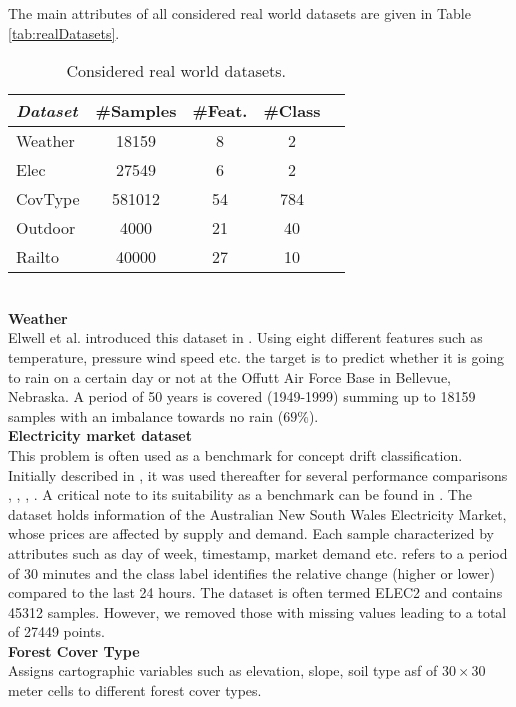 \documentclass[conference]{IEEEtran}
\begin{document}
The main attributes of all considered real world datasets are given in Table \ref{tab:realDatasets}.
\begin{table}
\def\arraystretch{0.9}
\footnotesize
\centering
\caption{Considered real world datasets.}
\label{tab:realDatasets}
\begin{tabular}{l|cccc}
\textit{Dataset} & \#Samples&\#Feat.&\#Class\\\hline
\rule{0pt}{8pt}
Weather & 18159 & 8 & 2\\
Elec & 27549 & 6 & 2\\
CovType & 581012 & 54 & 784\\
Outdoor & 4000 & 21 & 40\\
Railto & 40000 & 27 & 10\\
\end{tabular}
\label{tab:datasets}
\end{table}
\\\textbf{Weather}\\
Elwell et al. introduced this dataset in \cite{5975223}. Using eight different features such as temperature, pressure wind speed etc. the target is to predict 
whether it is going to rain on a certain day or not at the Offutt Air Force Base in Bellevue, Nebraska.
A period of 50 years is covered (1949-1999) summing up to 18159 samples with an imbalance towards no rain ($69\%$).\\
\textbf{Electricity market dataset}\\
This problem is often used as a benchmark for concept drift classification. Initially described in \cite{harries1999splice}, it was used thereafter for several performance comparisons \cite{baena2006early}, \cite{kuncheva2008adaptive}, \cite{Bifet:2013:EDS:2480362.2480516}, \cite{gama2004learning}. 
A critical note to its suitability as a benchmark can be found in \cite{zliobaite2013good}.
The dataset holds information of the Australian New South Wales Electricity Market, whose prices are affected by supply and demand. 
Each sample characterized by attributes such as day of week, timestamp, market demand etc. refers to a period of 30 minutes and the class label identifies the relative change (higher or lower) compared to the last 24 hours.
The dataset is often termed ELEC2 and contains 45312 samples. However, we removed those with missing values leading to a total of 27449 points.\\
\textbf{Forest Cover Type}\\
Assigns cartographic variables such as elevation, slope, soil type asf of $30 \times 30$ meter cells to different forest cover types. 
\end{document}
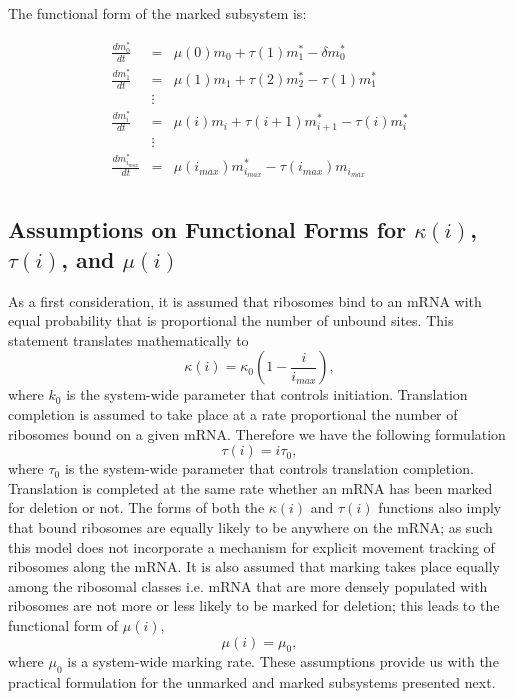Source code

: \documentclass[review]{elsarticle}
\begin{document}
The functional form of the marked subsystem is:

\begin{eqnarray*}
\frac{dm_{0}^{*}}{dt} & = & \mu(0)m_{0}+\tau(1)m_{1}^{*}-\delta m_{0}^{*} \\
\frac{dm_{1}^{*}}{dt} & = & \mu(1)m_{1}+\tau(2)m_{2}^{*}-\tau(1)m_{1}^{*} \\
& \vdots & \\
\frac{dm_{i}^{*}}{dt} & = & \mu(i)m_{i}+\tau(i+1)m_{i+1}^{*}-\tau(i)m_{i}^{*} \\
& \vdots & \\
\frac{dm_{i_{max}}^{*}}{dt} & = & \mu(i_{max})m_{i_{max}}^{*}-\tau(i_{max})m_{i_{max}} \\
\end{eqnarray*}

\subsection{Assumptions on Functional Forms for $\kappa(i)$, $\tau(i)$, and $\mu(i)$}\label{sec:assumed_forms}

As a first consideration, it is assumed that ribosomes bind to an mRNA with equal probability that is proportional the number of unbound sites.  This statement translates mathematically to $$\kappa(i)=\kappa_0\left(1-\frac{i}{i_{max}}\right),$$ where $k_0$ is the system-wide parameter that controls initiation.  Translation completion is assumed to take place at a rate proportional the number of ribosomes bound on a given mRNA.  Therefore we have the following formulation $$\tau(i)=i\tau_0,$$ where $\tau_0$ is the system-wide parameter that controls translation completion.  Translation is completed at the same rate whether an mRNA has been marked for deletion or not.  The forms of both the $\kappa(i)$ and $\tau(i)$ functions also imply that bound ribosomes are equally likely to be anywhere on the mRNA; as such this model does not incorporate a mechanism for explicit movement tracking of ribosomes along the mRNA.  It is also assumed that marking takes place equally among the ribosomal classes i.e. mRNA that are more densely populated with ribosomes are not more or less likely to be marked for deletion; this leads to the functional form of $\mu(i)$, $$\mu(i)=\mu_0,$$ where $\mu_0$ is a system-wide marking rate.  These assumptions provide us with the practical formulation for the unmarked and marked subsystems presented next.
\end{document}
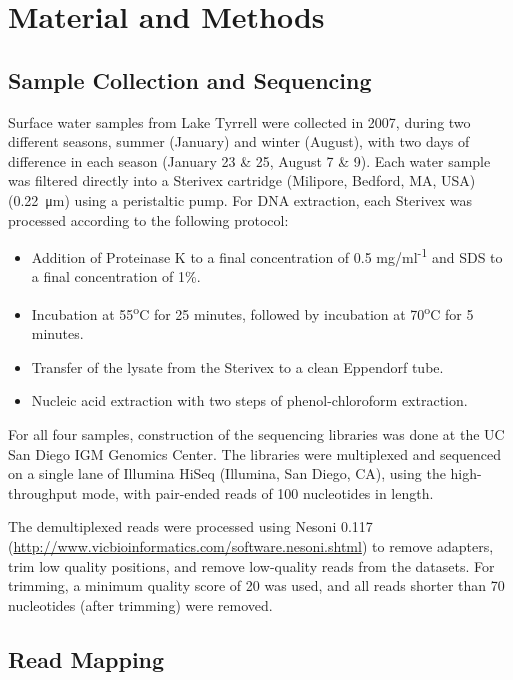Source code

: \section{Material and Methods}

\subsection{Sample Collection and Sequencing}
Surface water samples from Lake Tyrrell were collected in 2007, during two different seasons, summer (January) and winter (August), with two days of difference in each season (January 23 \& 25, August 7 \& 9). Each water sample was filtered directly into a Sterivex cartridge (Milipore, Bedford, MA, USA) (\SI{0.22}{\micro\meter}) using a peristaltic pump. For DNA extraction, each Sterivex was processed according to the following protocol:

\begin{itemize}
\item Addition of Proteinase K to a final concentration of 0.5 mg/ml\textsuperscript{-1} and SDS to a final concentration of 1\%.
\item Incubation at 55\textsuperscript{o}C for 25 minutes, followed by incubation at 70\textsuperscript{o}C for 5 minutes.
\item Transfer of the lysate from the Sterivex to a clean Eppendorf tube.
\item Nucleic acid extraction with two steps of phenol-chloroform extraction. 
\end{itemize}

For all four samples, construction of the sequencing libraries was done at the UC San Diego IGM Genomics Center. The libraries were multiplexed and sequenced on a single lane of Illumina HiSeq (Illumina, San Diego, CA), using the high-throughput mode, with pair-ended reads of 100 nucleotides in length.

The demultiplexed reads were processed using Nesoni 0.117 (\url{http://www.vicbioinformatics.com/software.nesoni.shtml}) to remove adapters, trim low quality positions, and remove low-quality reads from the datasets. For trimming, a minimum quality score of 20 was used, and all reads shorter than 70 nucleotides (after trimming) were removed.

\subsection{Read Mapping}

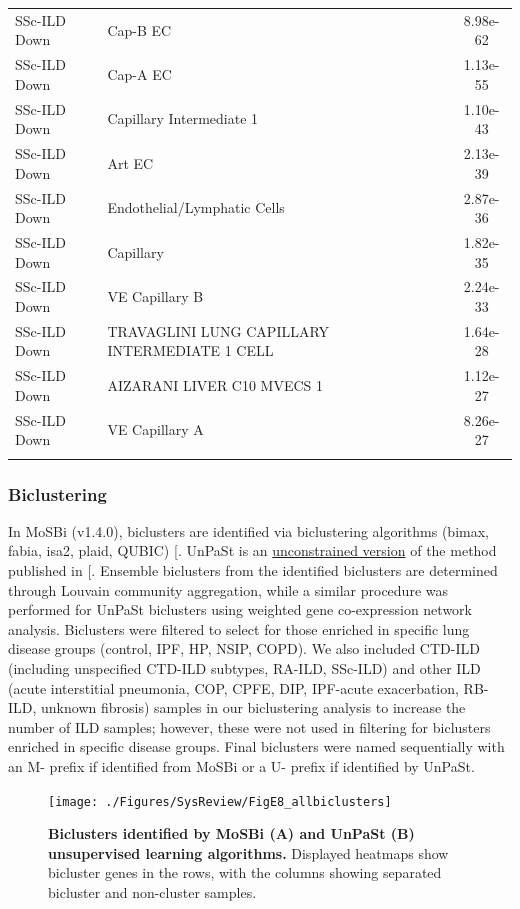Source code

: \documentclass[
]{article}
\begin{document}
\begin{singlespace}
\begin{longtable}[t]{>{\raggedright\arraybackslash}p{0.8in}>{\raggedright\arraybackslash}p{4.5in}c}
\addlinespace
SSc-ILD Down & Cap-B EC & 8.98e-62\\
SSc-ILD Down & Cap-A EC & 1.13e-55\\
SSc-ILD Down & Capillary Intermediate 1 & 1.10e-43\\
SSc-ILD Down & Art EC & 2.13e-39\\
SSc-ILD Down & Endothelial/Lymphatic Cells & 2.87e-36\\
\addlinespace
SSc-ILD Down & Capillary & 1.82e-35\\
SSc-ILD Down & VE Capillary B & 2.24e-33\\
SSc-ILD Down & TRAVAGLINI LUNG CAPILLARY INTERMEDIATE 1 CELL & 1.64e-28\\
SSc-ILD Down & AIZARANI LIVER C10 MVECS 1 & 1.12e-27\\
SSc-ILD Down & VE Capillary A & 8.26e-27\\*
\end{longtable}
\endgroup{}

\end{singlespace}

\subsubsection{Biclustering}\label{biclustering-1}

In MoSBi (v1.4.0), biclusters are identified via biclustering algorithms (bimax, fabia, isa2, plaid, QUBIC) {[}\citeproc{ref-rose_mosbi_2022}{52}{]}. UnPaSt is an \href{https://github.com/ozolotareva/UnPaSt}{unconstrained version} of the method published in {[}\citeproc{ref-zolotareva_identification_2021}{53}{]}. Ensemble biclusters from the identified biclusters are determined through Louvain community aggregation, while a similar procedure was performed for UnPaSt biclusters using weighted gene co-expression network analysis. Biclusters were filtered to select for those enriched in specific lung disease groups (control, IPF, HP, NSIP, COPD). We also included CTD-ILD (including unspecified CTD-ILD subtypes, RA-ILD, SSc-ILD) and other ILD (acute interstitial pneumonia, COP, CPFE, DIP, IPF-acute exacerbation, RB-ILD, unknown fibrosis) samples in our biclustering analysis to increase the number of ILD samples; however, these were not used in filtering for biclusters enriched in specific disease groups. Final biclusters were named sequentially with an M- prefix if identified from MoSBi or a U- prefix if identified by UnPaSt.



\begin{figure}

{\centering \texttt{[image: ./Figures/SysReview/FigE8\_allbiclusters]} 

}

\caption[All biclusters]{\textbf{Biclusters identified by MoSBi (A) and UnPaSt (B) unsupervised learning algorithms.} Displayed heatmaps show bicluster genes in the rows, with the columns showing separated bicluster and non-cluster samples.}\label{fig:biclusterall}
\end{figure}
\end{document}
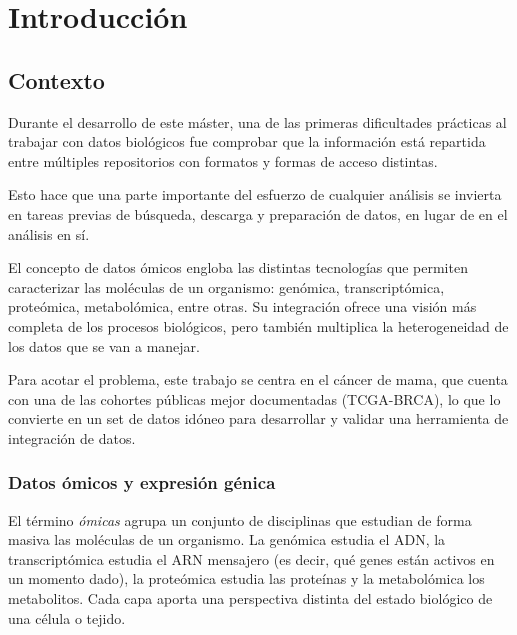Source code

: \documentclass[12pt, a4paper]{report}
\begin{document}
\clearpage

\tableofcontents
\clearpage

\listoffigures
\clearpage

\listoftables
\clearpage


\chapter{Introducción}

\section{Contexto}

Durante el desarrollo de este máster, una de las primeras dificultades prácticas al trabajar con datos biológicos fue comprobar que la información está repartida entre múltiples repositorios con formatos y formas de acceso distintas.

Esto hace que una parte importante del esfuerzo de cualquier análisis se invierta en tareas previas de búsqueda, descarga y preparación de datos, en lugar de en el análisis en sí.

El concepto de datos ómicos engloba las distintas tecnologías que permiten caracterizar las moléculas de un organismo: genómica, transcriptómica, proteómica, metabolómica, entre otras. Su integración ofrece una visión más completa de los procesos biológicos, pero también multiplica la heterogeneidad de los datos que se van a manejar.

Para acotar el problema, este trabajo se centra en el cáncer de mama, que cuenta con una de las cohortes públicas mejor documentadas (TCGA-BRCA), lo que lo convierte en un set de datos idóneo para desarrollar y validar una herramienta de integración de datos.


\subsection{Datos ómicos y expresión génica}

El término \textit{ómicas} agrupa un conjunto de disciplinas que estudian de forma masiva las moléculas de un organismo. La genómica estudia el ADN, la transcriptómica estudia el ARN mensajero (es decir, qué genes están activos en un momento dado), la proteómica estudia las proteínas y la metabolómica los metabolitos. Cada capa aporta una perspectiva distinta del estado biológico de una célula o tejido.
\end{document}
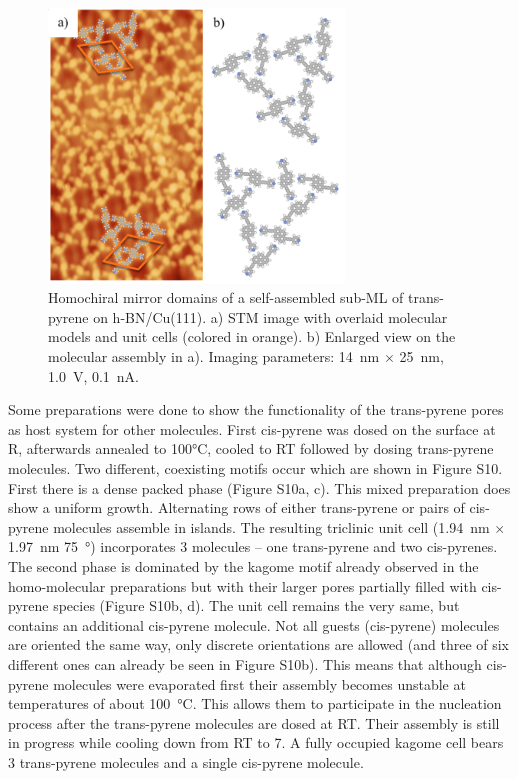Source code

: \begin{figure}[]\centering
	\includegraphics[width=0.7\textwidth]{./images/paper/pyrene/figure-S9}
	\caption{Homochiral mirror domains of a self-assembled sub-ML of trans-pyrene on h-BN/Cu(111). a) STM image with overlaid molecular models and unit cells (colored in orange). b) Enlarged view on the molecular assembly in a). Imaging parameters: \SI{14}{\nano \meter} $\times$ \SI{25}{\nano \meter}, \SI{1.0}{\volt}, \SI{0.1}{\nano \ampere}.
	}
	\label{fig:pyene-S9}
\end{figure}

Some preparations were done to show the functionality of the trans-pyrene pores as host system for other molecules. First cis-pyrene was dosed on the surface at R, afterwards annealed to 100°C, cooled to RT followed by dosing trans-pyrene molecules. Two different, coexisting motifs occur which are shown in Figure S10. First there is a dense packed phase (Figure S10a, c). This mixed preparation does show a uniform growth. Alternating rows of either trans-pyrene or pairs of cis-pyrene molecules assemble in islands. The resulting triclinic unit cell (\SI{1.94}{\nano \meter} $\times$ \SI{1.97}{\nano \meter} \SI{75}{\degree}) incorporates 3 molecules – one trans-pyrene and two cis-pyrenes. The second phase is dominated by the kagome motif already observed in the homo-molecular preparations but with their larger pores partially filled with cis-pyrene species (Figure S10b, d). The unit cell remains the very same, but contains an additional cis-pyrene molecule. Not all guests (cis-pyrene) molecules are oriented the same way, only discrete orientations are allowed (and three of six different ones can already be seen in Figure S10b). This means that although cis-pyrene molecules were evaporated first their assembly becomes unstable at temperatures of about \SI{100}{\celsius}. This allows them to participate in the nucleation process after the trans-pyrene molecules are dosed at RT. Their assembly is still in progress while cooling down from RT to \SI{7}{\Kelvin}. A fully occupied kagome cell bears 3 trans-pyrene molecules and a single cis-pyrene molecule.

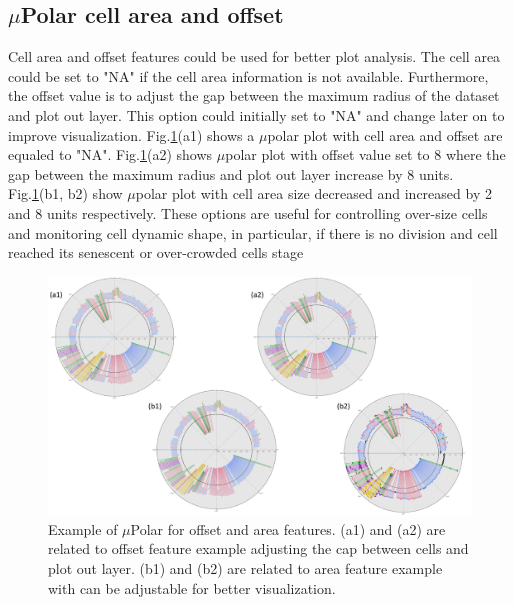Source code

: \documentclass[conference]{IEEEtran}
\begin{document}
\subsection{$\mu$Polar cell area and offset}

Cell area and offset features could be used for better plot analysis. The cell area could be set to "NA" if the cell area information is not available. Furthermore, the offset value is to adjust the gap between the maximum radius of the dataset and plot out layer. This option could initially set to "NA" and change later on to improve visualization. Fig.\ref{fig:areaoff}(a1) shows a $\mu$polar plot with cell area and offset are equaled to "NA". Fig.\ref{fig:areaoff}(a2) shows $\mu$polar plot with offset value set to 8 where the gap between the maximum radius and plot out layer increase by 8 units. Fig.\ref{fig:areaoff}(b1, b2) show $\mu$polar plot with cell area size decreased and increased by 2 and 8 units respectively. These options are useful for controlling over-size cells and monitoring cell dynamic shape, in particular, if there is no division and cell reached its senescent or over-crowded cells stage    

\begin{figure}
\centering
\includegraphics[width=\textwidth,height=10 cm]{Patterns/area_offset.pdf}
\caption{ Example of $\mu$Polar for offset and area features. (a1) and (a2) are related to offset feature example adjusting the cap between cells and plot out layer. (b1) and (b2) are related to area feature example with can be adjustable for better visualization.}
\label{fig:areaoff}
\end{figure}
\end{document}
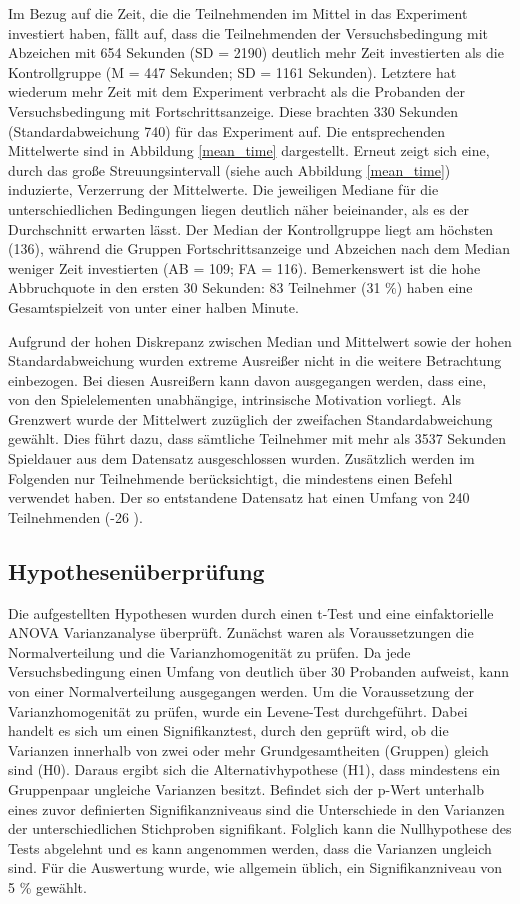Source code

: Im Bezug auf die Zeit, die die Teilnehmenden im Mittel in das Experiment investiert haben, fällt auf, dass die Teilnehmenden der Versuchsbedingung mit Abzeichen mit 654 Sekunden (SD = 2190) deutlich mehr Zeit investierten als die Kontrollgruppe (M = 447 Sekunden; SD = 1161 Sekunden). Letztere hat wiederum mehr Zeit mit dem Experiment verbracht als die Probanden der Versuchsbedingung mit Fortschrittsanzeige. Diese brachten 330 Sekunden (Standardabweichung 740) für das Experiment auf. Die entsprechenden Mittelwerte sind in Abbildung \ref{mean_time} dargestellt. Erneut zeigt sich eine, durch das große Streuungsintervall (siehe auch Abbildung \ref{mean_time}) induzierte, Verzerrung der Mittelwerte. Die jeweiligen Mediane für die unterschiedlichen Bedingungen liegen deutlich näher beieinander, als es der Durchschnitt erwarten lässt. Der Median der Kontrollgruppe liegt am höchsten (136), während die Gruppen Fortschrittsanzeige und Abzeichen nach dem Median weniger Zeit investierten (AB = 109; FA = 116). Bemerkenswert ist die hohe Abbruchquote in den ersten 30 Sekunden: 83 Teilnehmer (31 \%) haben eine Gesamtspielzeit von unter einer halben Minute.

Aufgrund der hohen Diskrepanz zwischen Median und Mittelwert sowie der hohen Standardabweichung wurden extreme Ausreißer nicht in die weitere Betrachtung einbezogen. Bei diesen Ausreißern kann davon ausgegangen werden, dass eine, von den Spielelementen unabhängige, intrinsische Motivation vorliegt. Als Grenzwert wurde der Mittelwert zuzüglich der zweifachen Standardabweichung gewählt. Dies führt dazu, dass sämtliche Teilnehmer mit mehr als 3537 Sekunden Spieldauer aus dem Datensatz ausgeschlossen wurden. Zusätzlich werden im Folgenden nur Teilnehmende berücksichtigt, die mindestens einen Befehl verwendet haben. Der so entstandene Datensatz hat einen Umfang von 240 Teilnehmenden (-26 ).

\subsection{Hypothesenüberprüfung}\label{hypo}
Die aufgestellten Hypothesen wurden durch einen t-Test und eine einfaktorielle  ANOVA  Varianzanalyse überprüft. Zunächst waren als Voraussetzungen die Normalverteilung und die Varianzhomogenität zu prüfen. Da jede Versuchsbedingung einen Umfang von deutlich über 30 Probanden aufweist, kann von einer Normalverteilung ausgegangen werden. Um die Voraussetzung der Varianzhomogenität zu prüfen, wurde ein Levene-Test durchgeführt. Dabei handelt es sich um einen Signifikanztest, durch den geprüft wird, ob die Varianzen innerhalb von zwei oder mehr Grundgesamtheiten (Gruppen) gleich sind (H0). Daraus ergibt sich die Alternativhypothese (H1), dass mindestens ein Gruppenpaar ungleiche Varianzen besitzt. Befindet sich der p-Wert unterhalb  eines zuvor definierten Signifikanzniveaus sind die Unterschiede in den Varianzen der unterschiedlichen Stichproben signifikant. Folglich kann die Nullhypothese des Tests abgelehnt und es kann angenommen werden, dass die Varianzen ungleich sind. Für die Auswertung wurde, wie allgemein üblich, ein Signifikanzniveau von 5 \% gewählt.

Problem to work on = Would you output, from the records above, exactly the run of lines that starts at the line containing "A critical note" and ends at the line containing "The dataset is", and only that run?

Exercise answer =
A critical note to its suitability as a benchmark can be found in \cite{zliobaite2013good}.
The dataset holds information of the Australian New South Wales Electricity Market, whose prices are affected by supply and demand. 
Each sample characterized by attributes such as day of week, timestamp, market demand etc. refers to a period of 30 minutes and the class label identifies the relative change (higher or lower) compared to the last 24 hours.
The dataset is often termed ELEC2 and contains 45312 samples. However, we removed those with missing values leading to a total of 27449 points.\\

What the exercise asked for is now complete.